Craig v. Augusta-Aiken Railway Co.

76 S.E. 21 | S.C. | 1912

Lead Opinion

October 26, 1912. The opinion of the Court was delivered by The pleadings and issues involved in this cause are set out in the opinion of the Chief Justice in the former appeal, 89 S.C. 161. It is enough to say here that plaintiff became a passenger on defendant's car at Augusta intending to get off at Langley, that on account of his drunkenness and outrageous behavior defendant's agents ejected him from the car, and that sometime afterwards he was run over and injured by another car going in the opposite direction. The allegations upon which plaintiff based his charge of actionable negligence and wilfulness were: (1) Shoving the plaintiff from the car with great violence; (2) Leaving the plaintiff in a helpless condition on or so near the track that defendant's servants knew or should have known that he was in great danger of being run over by other cars: (3) The failure of the servants of defendant in charge of the car which ran over plaintiff to keep a sufficiently vigilant lookout after they had been warned that he might be on the track. The defenses were: (1) A general denial of the acts of negligence and wilfulness charged in the complaint; (2) The allegation that the plaintiff as a passenger so threatened the agents of the defendant with a knife and used such profanity and behaved so violently to the terror and vexation of the other passengers that the agents of the defendant ejected him, using only such force as was necessary: (3) Negligence of the plaintiff in lying down on the track in an intoxicated condition as the sole cause of his injury; (4) Contributory negligence in lying down on the track while intoxicated. On *56 the trial of the issues thus made, the jury found a verdict against the defendant for $500.
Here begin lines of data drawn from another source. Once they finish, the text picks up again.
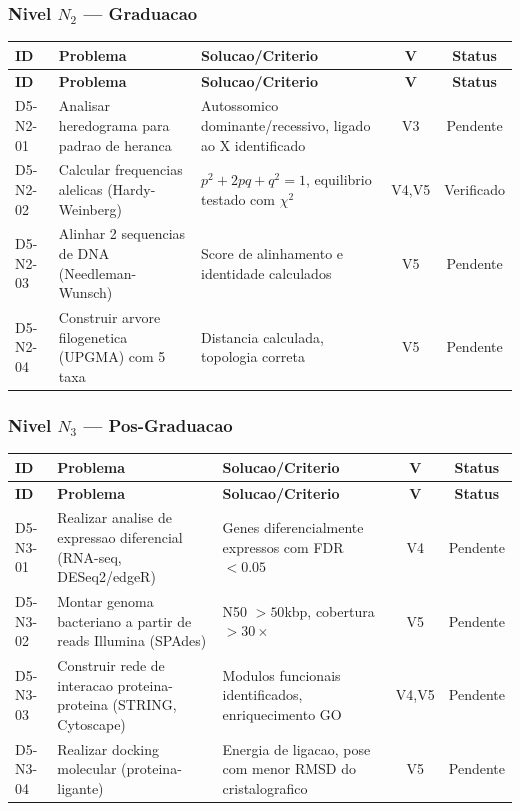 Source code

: \subsubsection{Nivel $N_2$ --- Graduacao}

\begin{longtable}{|p{2.0cm}|p{4.2cm}|p{4.2cm}|c|c|}
\hline
\textbf{ID} & \textbf{Problema} & \textbf{Solucao/Criterio} & \textbf{V} & \textbf{Status} \\
\hline
\endfirsthead
\hline
\textbf{ID} & \textbf{Problema} & \textbf{Solucao/Criterio} & \textbf{V} & \textbf{Status} \\
\hline
\endhead
\hline
\endfoot
D5-N2-01 & Analisar heredograma para padrao de heranca & Autossomico dominante/recessivo, ligado ao X identificado & V3 & Pendente \\
\hline
D5-N2-02 & Calcular frequencias alelicas (Hardy-Weinberg) & $p^{2}+2pq+q^{2}=1$, equilibrio testado com $\chi^{2}$ & V4,V5 & Verificado \\
\hline
D5-N2-03 & Alinhar 2 sequencias de DNA (Needleman-Wunsch) & Score de alinhamento e identidade calculados & V5 & Pendente \\
\hline
D5-N2-04 & Construir arvore filogenetica (UPGMA) com 5 taxa & Distancia calculada, topologia correta & V5 & Pendente \\
\hline
\end{longtable}

\subsubsection{Nivel $N_3$ --- Pos-Graduacao}

\begin{longtable}{|p{2.0cm}|p{4.2cm}|p{4.2cm}|c|c|}
\hline
\textbf{ID} & \textbf{Problema} & \textbf{Solucao/Criterio} & \textbf{V} & \textbf{Status} \\
\hline
\endfirsthead
\hline
\textbf{ID} & \textbf{Problema} & \textbf{Solucao/Criterio} & \textbf{V} & \textbf{Status} \\
\hline
\endhead
\hline
\endfoot
D5-N3-01 & Realizar analise de expressao diferencial (RNA-seq, DESeq2/edgeR) & Genes diferencialmente expressos com FDR $<0.05$ & V4 & Pendente \\
\hline
D5-N3-02 & Montar genoma bacteriano a partir de reads Illumina (SPAdes) & N50 $>50$kbp, cobertura $>30\times$ & V5 & Pendente \\
\hline
D5-N3-03 & Construir rede de interacao proteina-proteina (STRING, Cytoscape) & Modulos funcionais identificados, enriquecimento GO & V4,V5 & Pendente \\
\hline
D5-N3-04 & Realizar docking molecular (proteina-ligante) & Energia de ligacao, pose com menor RMSD do cristalografico & V5 & Pendente \\
\hline
\end{longtable}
The exceptions assign numerous errors in the charge to the jury. The requests were numerous and intricate — so numerous and intricate that possibly they seem to the jury to obscure rather than elucidate the issues.
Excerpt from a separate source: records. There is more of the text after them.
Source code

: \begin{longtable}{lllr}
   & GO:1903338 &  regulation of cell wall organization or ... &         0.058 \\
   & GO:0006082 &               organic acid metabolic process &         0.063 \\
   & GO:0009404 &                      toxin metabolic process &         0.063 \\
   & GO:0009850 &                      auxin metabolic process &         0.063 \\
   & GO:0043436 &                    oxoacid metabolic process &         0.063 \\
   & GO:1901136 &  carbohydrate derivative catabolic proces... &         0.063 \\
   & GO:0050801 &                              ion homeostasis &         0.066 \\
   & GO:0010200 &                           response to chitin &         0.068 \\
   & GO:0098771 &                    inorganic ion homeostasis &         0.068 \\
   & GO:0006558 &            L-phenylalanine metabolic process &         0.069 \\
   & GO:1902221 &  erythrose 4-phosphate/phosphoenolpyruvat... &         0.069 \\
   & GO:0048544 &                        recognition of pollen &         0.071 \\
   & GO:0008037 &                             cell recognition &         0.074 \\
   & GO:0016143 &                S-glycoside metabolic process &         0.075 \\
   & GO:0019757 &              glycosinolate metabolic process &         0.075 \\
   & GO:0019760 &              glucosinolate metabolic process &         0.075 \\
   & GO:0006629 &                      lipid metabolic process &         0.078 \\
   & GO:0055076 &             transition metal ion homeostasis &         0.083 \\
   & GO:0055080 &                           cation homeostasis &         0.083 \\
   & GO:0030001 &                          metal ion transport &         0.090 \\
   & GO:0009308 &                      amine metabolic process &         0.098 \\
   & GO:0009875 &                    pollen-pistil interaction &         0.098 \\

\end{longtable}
There was error in charging that it is the duty of persons in control of a car, when they discern a person on the track, "to use the highest degree of care, to use every available means in their power to stop the car to prevent the taking of human life, if they can do so without endangering other passengers on their car." Due care, not the highest degree of care, is required under such circumstances. Sentell v. So. Ry., 70 S.C. 183,49 S.E. 215. Whether due care requires the doing of everything short of injuring the passengers to prevent injury to the person on the track depends upon the circumstances and is a question of fact for the jury.

It is true, as urged by defendant's counsel, that it is for the jury to say what due care requires of a motorman who has notice "that a person might be expected to be on the crossing," but it is so clearly his duty under such circumstances to look out for such person that the charge to that effect cannot be regarded prejudicial error.
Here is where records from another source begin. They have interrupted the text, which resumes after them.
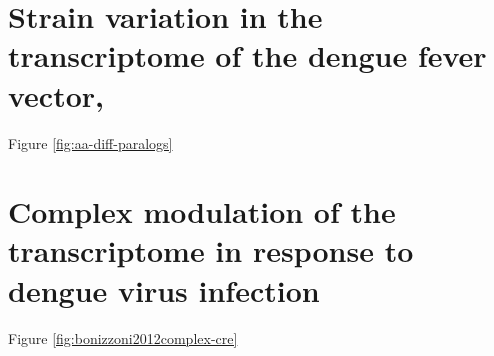 






\pagebreak
\section{Strain variation in the transcriptome of the dengue fever vector, \Aea}
Figure \ref{fig:aa-diff-paralogs}



\pagebreak
\section{Complex modulation of the \Aea transcriptome in response to dengue virus infection}
Figure \ref{fig:bonizzoni2012complex-cre}





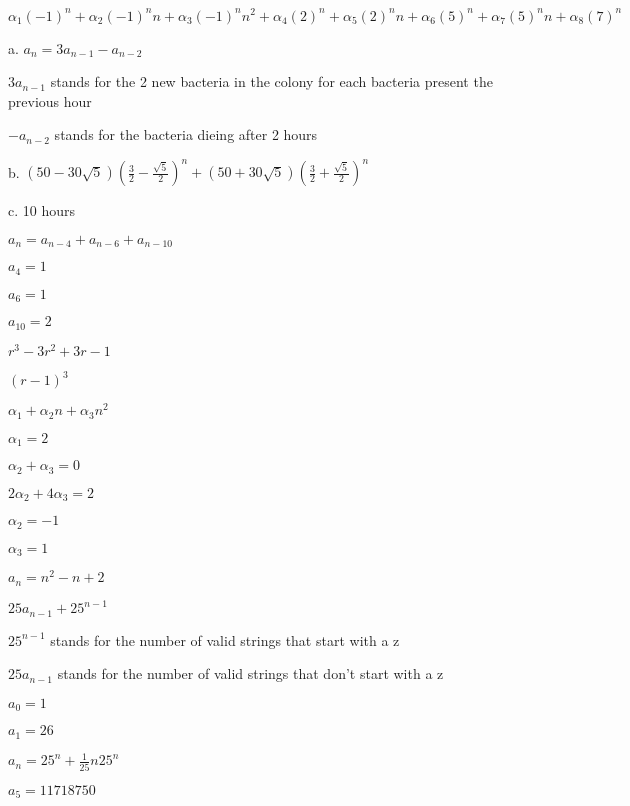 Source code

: \documentclass[12pt]{article}
\newenvironment{problem}[2][Problem]{\begin{trivlist}
\item[\hskip \labelsep {\bfseries #1}\hskip \labelsep {\bfseries #2.}]}{\end{trivlist}}
\begin{document}
$\alpha_1(-1)^n + \alpha_2(-1)^nn + \alpha_3(-1)^nn^2 + \alpha_4(2)^n + \alpha_5(2)^nn + \alpha_6(5)^n + \alpha_7(5)^nn + \alpha_8(7)^n$

\begin{problem}{8.supp.4 a,b,c}
\end{problem}

a. $a_n = 3a_{n-1} - a_{n-2}$

$3a_{n-1}$ stands for the 2 new bacteria in the colony for each bacteria present the previous hour

$-a_{n-2}$ stands for the bacteria dieing after 2 hours

b. $(50-30\sqrt{5})(\frac{3}{2}-\frac{\sqrt{5}}{2})^n + (50+30\sqrt{5})(\frac{3}{2}+\frac{\sqrt{5}}{2})^n$

c. 10 hours

\begin{problem}{8.supp.6}
\end{problem}

$a_n = a_{n-4} + a_{n-6} + a_{n-10}$

$a_4 = 1$

$a_6 = 1$

$a_{10} = 2$


\begin{problem}{8.supp.12}
\end{problem}

$r^3-3r^2+3r-1$

$(r-1)^3$

$\alpha_1 + \alpha_2 n + \alpha_3 n^2$

$\alpha_1 = 2$

$\alpha_2 + \alpha_3 = 0$

$2\alpha_2+4\alpha_3=2$

$\alpha_2 = -1$

$\alpha_3 = 1$

$a_n = n^2 - n + 2$

\begin{problem}{az strings}
\end{problem}

$25a_{n-1}+25^{n-1}$

$25^{n-1}$ stands for the number of valid strings that start with a z

$25a_{n-1}$ stands for the number of valid strings that don't start with a z

$a_0 = 1$

$a_1 = 26$

$a_n = 25^n + \frac{1}{25}n25^n$

$a_5 = 11718750$
\end{document}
As a matter of law, it cannot be said that photographs and diagrams of the place of the accident were not admissible and could not be considered because there had been changes since they were taken. If the changes were not so great as to make the photographs and diagrams entirely misleading, they could be properly introduced, allowance being made for the changes. The exception on this point is not well taken.

The measure of damages and the items to be considered in estimating them were stated by the Circuit Judge in accordance with the law as laid down in numerous cases. *57

There was no evidence of the wealth of the defendant, therefore the charge that it might be taken into consideration in awarding punitive damages was erroneous. But the error could not be material since it is very clear that the verdict for $500, for the loss of an arm, did not include punitive damages.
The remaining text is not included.